Your instructions:
Check each line of the listing for the string "positions". Copy those where it appears.

Records for this task:

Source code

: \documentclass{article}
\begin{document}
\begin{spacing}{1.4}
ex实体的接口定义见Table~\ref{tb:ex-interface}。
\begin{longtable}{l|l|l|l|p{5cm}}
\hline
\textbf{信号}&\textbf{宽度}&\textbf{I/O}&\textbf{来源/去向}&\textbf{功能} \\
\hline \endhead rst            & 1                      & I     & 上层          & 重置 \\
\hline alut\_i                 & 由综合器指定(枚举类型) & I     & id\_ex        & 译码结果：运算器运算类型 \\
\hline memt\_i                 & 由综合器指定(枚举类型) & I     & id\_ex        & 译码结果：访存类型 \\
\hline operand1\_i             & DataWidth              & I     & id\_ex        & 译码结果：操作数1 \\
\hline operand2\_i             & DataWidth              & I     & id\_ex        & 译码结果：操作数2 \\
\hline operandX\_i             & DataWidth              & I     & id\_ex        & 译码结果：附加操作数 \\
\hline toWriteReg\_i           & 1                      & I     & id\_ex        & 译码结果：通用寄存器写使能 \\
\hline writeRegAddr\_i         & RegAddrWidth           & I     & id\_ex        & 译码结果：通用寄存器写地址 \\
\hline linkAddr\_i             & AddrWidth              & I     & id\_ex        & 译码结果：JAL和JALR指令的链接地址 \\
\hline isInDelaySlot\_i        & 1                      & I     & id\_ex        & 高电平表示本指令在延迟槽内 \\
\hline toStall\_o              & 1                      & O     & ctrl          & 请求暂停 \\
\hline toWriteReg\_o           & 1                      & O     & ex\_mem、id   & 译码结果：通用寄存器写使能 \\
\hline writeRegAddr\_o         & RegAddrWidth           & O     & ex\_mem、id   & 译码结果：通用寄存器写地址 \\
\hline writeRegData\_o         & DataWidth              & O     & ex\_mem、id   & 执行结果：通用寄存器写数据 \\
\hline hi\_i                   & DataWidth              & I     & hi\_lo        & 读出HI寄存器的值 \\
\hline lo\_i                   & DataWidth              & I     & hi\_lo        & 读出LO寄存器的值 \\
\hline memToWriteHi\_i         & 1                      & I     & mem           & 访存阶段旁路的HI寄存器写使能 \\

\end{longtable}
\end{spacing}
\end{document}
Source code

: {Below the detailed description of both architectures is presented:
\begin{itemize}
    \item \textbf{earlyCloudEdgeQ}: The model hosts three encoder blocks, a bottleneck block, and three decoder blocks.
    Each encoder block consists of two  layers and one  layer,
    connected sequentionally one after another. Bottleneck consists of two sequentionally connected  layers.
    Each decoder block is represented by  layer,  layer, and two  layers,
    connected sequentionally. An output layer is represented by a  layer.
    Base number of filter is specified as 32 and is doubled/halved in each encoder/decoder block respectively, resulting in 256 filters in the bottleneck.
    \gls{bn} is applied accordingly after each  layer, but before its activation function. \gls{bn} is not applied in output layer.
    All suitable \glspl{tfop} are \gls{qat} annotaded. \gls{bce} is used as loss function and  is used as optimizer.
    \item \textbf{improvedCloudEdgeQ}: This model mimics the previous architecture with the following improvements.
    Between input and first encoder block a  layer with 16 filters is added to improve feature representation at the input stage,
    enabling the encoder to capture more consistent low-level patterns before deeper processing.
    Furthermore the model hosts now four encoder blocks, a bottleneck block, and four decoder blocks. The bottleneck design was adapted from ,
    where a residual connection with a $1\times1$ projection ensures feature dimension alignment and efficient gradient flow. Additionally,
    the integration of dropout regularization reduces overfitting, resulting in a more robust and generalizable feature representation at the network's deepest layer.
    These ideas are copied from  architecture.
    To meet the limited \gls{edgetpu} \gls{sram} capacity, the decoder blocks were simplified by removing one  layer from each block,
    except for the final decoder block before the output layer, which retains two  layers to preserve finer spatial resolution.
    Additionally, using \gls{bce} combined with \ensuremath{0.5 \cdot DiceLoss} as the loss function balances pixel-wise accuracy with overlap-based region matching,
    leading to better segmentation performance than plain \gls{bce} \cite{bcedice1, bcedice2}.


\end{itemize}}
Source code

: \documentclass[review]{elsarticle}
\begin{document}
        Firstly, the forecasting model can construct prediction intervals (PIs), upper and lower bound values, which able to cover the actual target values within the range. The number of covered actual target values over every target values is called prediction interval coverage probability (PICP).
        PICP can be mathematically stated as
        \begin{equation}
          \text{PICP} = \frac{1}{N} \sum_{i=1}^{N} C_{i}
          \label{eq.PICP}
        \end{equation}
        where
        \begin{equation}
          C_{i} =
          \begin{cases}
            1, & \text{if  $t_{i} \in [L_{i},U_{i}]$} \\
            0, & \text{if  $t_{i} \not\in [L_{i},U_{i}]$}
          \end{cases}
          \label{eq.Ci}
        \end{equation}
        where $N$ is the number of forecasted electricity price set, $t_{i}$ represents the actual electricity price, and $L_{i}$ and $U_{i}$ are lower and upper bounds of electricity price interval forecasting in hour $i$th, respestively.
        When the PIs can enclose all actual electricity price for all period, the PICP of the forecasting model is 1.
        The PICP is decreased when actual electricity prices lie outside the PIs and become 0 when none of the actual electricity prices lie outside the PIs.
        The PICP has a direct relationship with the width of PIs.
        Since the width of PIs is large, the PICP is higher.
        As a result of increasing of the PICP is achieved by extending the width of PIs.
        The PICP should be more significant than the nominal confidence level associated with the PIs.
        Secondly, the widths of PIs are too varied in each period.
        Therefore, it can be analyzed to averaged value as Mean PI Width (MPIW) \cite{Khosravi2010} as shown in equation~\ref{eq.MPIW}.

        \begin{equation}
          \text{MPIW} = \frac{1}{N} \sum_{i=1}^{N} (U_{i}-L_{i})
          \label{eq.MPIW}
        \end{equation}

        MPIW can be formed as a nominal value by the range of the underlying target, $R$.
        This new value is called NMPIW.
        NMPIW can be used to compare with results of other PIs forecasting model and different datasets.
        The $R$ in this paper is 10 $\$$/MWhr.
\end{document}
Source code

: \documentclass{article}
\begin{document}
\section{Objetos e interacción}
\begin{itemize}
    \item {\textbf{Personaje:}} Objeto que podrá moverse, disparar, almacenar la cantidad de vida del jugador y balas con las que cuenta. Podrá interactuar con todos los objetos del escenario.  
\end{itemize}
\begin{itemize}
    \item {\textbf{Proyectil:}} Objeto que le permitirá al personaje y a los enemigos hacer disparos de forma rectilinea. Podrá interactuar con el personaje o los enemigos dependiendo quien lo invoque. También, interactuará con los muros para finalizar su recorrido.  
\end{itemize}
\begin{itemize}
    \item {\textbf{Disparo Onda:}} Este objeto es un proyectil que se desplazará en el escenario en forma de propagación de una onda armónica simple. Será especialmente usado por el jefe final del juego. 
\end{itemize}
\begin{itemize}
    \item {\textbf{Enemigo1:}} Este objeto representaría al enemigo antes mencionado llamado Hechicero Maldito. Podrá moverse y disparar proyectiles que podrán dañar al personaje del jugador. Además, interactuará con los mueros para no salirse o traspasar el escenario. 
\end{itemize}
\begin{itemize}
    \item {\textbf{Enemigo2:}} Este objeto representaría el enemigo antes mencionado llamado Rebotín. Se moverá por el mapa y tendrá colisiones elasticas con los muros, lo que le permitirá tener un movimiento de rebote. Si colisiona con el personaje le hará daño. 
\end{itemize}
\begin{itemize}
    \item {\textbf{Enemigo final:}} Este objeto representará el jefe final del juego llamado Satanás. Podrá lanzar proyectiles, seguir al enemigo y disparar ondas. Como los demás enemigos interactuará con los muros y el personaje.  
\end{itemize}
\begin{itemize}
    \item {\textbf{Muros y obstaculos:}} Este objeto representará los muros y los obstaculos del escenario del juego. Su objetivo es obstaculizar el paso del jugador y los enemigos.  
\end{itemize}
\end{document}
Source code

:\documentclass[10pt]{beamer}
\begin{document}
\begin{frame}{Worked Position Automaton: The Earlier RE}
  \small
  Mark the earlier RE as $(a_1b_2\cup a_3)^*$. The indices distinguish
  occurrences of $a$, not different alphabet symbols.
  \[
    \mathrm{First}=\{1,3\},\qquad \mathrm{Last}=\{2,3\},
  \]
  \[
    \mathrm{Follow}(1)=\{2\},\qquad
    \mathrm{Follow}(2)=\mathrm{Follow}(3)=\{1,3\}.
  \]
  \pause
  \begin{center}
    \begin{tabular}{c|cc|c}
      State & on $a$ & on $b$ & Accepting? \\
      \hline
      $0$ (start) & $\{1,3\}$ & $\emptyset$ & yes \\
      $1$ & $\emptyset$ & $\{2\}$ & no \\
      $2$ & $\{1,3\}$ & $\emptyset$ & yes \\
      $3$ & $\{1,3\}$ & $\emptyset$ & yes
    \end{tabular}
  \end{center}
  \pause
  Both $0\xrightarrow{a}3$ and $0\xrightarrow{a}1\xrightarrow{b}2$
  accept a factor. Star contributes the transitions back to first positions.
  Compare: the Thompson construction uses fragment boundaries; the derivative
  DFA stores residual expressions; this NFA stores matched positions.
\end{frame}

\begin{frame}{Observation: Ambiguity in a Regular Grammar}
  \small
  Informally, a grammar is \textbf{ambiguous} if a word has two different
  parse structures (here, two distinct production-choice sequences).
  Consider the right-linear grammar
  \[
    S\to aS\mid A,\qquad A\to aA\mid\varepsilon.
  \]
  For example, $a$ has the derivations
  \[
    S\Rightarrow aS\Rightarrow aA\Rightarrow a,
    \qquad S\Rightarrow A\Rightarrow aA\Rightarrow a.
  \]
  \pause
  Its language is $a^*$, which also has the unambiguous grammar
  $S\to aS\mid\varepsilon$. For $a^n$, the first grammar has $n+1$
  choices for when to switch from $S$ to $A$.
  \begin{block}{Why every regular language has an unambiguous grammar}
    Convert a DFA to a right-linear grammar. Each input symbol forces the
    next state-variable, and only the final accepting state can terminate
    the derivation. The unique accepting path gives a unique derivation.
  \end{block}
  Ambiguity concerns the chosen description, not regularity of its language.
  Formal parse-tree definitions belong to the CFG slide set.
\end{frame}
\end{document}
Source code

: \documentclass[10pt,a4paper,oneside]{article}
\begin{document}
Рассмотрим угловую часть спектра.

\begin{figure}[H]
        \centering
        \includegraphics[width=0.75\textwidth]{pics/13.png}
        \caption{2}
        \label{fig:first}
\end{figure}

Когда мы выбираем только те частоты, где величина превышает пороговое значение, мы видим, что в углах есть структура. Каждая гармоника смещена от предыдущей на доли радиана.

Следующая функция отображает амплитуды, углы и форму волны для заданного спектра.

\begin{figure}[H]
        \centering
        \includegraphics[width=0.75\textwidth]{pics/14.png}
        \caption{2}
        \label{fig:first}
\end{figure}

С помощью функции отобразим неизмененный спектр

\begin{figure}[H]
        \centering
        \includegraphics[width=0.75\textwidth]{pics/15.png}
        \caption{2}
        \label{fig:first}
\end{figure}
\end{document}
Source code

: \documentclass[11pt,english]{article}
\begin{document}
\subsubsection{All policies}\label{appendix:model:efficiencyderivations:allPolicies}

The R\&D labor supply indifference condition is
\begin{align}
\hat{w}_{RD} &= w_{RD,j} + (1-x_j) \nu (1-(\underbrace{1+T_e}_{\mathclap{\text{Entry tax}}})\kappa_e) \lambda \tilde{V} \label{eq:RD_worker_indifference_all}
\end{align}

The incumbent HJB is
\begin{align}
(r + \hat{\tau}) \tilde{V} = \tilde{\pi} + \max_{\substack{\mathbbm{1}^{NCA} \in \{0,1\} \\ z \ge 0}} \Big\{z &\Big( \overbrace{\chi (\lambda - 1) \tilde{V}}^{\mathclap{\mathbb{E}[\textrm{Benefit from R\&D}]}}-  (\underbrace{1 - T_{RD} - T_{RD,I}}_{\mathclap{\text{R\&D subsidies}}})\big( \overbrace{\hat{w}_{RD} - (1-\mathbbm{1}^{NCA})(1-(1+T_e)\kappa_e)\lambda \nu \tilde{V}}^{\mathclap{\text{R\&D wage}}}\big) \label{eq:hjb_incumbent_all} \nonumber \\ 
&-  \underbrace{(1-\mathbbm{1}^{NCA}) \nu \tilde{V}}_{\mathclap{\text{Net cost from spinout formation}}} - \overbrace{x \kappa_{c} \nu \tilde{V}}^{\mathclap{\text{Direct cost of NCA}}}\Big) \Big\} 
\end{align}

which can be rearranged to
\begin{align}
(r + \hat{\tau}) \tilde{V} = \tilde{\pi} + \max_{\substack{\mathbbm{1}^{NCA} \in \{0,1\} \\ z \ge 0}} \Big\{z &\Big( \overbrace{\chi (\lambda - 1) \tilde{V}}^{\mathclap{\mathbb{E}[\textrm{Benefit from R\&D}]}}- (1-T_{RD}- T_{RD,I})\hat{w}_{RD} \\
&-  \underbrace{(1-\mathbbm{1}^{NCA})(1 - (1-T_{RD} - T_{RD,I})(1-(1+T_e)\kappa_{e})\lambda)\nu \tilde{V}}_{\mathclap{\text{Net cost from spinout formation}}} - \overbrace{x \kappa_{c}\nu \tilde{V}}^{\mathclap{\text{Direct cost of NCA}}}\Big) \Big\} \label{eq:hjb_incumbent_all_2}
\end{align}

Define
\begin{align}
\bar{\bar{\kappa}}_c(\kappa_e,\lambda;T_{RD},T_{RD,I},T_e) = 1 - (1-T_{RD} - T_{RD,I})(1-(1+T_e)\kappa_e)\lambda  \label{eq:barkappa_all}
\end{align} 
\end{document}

Solution:
  accept a factor. Star contributes the transitions back to first positions.
  DFA stores residual expressions; this NFA stores matched positions.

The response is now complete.